Two years ago, BB&T Bank and SunTrust Bank merged into a single entity: Truist Bank. Rabbi Shmuel Kaplan took note of the change. Why? Not just because he banked at SunTrust. The dropping of the word “trust” provided him a hook for an essay.
“It gave me an opportunity to write about trusting God,” said Kaplan, the director of Chabad-Lubavitch of Maryland.
His essays follow that same basic format. “I take something which is contemporary or something that I’ve seen, because it catches people’s interest. My objective is to teach Judaism, but you’ve got to give them a good taste first in order for people to want to follow it.”
Every week for six years, without fail, Kaplan, 71, has emailed a short, original essay to about 100 people. He’s compiled 200 of them into a book, “Eclectic Thoughts of Meaning: Finding Significance in The Common,” which was published in December.
As the first emissary of the Lubavitcher rebbe, Rabbi Menachem Mendel Schneerson, in Maryland, Kaplan, along with his wife, Rochel, oversaw the establishment of 33 Chabad centers in the state. Kaplan grew up in the Crown Heights section of Brooklyn and came to Maryland in 1974. He is headquartered in Pikesville.

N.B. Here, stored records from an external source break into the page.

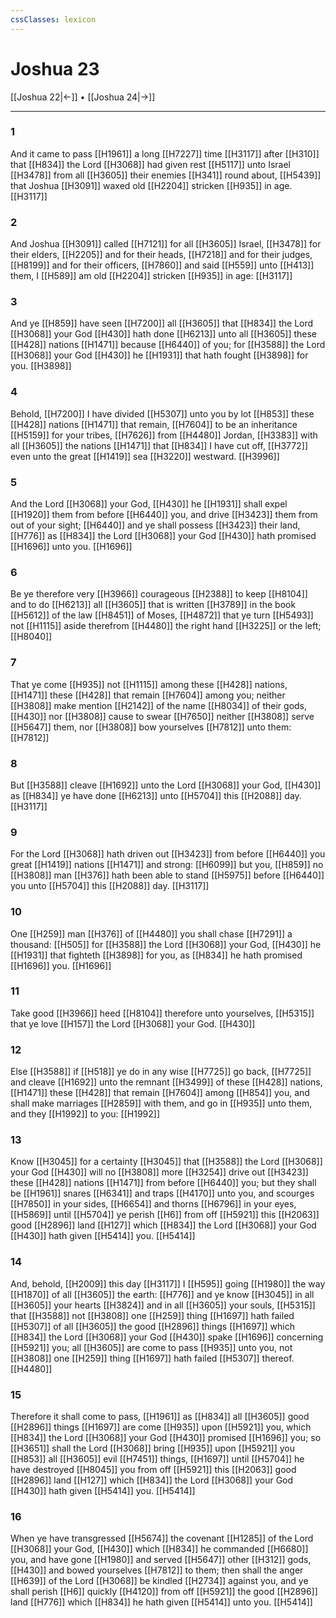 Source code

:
 ```yaml
---
cssClasses: lexicon
---
```

# Joshua 23

[[Joshua 22|←]] • [[Joshua 24|→]]

---

### 1
And it came to pass [[H1961]] a long [[H7227]] time [[H3117]] after [[H310]] that [[H834]] the Lord [[H3068]] had given rest [[H5117]] unto Israel [[H3478]] from all [[H3605]] their enemies [[H341]] round about, [[H5439]] that Joshua [[H3091]] waxed old [[H2204]] stricken [[H935]] in age. [[H3117]]

### 2
And Joshua [[H3091]] called [[H7121]] for all [[H3605]] Israel, [[H3478]] for their elders, [[H2205]] and for their heads, [[H7218]] and for their judges, [[H8199]] and for their officers, [[H7860]] and said [[H559]] unto [[H413]] them, I [[H589]] am old [[H2204]] stricken [[H935]] in age: [[H3117]]

### 3
And ye [[H859]] have seen [[H7200]] all [[H3605]] that [[H834]] the Lord [[H3068]] your God [[H430]] hath done [[H6213]] unto all [[H3605]] these [[H428]] nations [[H1471]] because [[H6440]] of you; for [[H3588]] the Lord [[H3068]] your God [[H430]] he [[H1931]] that hath fought [[H3898]] for you. [[H3898]]

### 4
Behold, [[H7200]] I have divided [[H5307]]  unto you by lot [[H853]] these [[H428]] nations [[H1471]] that remain, [[H7604]] to be an inheritance [[H5159]] for your tribes, [[H7626]] from [[H4480]] Jordan, [[H3383]] with all [[H3605]] the nations [[H1471]] that [[H834]] I have cut off, [[H3772]] even unto the great [[H1419]] sea [[H3220]] westward. [[H3996]]

### 5
And the Lord [[H3068]] your God, [[H430]] he [[H1931]] shall expel [[H1920]] them from before [[H6440]] you, and drive [[H3423]] them from out of your sight; [[H6440]] and ye shall possess [[H3423]] their land, [[H776]] as [[H834]] the Lord [[H3068]] your God [[H430]] hath promised [[H1696]] unto you. [[H1696]]

### 6
Be ye therefore very [[H3966]] courageous [[H2388]] to keep [[H8104]] and to do [[H6213]] all [[H3605]] that is written [[H3789]] in the book [[H5612]] of the law [[H8451]] of Moses, [[H4872]] that ye turn [[H5493]] not [[H1115]] aside therefrom [[H4480]] the right hand [[H3225]] or the left; [[H8040]]

### 7
That ye come [[H935]] not [[H1115]] among these [[H428]] nations, [[H1471]] these [[H428]] that remain [[H7604]] among you; neither [[H3808]] make mention [[H2142]] of the name [[H8034]] of their gods, [[H430]] nor [[H3808]] cause to swear [[H7650]] neither [[H3808]] serve [[H5647]] them, nor [[H3808]] bow yourselves [[H7812]] unto them: [[H7812]]

### 8
But [[H3588]] cleave [[H1692]] unto the Lord [[H3068]] your God, [[H430]] as [[H834]] ye have done [[H6213]] unto [[H5704]] this [[H2088]] day. [[H3117]]

### 9
For the Lord [[H3068]] hath driven out [[H3423]] from before [[H6440]] you great [[H1419]] nations [[H1471]] and strong: [[H6099]] but you, [[H859]] no [[H3808]] man [[H376]] hath been able to stand [[H5975]] before [[H6440]] you unto [[H5704]] this [[H2088]] day. [[H3117]]

### 10
One [[H259]] man [[H376]] of [[H4480]] you shall chase [[H7291]] a thousand: [[H505]] for [[H3588]] the Lord [[H3068]] your God, [[H430]] he [[H1931]] that fighteth [[H3898]] for you, as [[H834]] he hath promised [[H1696]] you. [[H1696]]

### 11
Take good [[H3966]] heed [[H8104]] therefore unto yourselves, [[H5315]] that ye love [[H157]] the Lord [[H3068]] your God. [[H430]]

### 12
Else [[H3588]] if [[H518]] ye do in any wise [[H7725]] go back, [[H7725]] and cleave [[H1692]] unto the remnant [[H3499]] of these [[H428]] nations, [[H1471]] these [[H428]] that remain [[H7604]] among [[H854]] you, and shall make marriages [[H2859]] with them, and go in [[H935]] unto them, and they [[H1992]] to you: [[H1992]]

### 13
Know [[H3045]] for a certainty [[H3045]] that [[H3588]] the Lord [[H3068]] your God [[H430]] will no [[H3808]] more [[H3254]] drive out [[H3423]] these [[H428]] nations [[H1471]] from before [[H6440]] you; but they shall be [[H1961]] snares [[H6341]] and traps [[H4170]] unto you, and scourges [[H7850]] in your sides, [[H6654]] and thorns [[H6796]] in your eyes, [[H5869]] until [[H5704]] ye perish [[H6]] from off [[H5921]] this [[H2063]] good [[H2896]] land [[H127]] which [[H834]] the Lord [[H3068]] your God [[H430]] hath given [[H5414]] you. [[H5414]]

### 14
And, behold, [[H2009]] this day [[H3117]] I [[H595]] going [[H1980]] the way [[H1870]] of all [[H3605]] the earth: [[H776]] and ye know [[H3045]] in all [[H3605]] your hearts [[H3824]] and in all [[H3605]] your souls, [[H5315]] that [[H3588]] not [[H3808]] one [[H259]] thing [[H1697]] hath failed [[H5307]] of all [[H3605]] the good [[H2896]] things [[H1697]] which [[H834]] the Lord [[H3068]] your God [[H430]] spake [[H1696]] concerning [[H5921]] you; all [[H3605]] are come to pass [[H935]] unto you, not [[H3808]] one [[H259]] thing [[H1697]] hath failed [[H5307]] thereof. [[H4480]]

### 15
Therefore it shall come to pass, [[H1961]] as [[H834]] all [[H3605]] good [[H2896]] things [[H1697]] are come [[H935]] upon [[H5921]] you, which [[H834]] the Lord [[H3068]] your God [[H430]] promised [[H1696]] you; so [[H3651]] shall the Lord [[H3068]] bring [[H935]] upon [[H5921]]  you [[H853]] all [[H3605]] evil [[H7451]] things, [[H1697]] until [[H5704]] he have destroyed [[H8045]] you from off [[H5921]] this [[H2063]] good [[H2896]] land [[H127]] which [[H834]] the Lord [[H3068]] your God [[H430]] hath given [[H5414]] you. [[H5414]]

### 16
When ye have transgressed [[H5674]] the covenant [[H1285]] of the Lord [[H3068]] your God, [[H430]] which [[H834]] he commanded [[H6680]] you, and have gone [[H1980]] and served [[H5647]] other [[H312]] gods, [[H430]] and bowed yourselves [[H7812]] to them; then shall the anger [[H639]] of the Lord [[H3068]] be kindled [[H2734]] against you, and ye shall perish [[H6]] quickly [[H4120]] from off [[H5921]] the good [[H2896]] land [[H776]] which [[H834]] he hath given [[H5414]] unto you. [[H5414]]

Kaplan hosts the weekly radio program “Awake, Alive, and Jewish,” which is broadcast in greater Washington. And he cohosts “Diana, Mike, and the Rabbi,” a weekly TV program on public access stations in the Washington-Baltimore area.
Kaplan started writing his essays as another way to connect with people. For many years he traveled daily to the Washington area to meet with supporters. As he got older, the trips became more difficult to make. The essays became a way to stay in touch.
“It’s a way of thanking them for their support. And so it’s got to be something exclusive. Otherwise, it doesn’t have that value,” Kaplan said. “It’s been a very good medium.”
Each essay, which Kaplan calls a blog, is about 500 words long. He said he’s inspired by Jewish texts, philosophy and “worldly information,” such as current events.
Between Judaism and the news, Kaplan will “often see some connection between the two. And that spurs me.”
Kaplan focuses his writing on a single idea or message. His aim is to create a short and easy read, “just enough so that nobody gets bored with it and doesn’t lose their interest.”
Writing each post takes about two hours, but the hardest part is coming up with ideas.
“I have a much healthier respect for columnists who write every single week. It’s an undertaking,” Kaplan said. “It’s a strange thing. Sometimes you can try and try and nothing comes. And sometimes they just pop out. That’s in God’s hands.”
The book is organized into nine sections: Life Lessons, True Education, Heal Thyself!, The Unique ‘I’, Nature and Climate, Observations, Torah and Spirituality, The Jewish Calendar and Current Events.
Essay titles include “Death, a Perspective,” “Humans vs. Galaxies: Quality vs. Quantity,” “On Bitcoin and Fundamental Investments” and “For Every Breath Praise G-d.”
“I want people to understand the way Judaism has a way of looking at all different subjects, all different matters, the breadth and scope of Judaism,” he said. “Our Torah is so all embracing and all including. And that you just need to find the connection.”